[Provided material Boundary: Start]

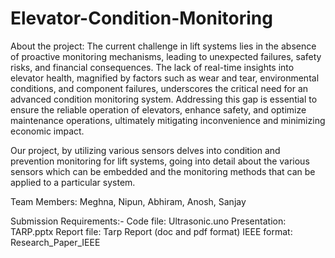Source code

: # Elevator-Condition-Monitoring

About the project:
The current challenge in lift systems lies in the absence of proactive monitoring mechanisms, leading to unexpected failures, safety risks, and financial consequences. The lack of real-time insights into elevator health, magnified by factors such as wear and tear, environmental conditions, and component failures, underscores the critical need for an advanced condition monitoring system. Addressing this gap is essential to ensure the reliable operation of elevators, enhance safety, and optimize maintenance operations, ultimately mitigating inconvenience and minimizing economic impact.

Our project, by utilizing various sensors delves into condition and prevention monitoring for lift systems, going into detail about the various sensors which can be embedded and the monitoring methods that can be applied to a particular system.


Team Members:
Meghna, Nipun, Abhiram, Anosh, Sanjay

Submission Requirements:-
Code file: Ultrasonic.uno
Presentation: TARP.pptx
Report file: Tarp Report (doc and pdf format)
IEEE format: Research_Paper_IEEE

[Provided material Boundary: End]

» **Exercise details**
Give back exactly the lines from the one with "Meghna, Nipun, Abhiram, Anosh, Sanjay" through the final line of the material, both ends included, and no others.

» **Response to this exercise**
Meghna, Nipun, Abhiram, Anosh, Sanjay

Submission Requirements:-
Code file: Ultrasonic.uno
Presentation: TARP.pptx
Report file: Tarp Report (doc and pdf format)
IEEE format: Research_Paper_IEEE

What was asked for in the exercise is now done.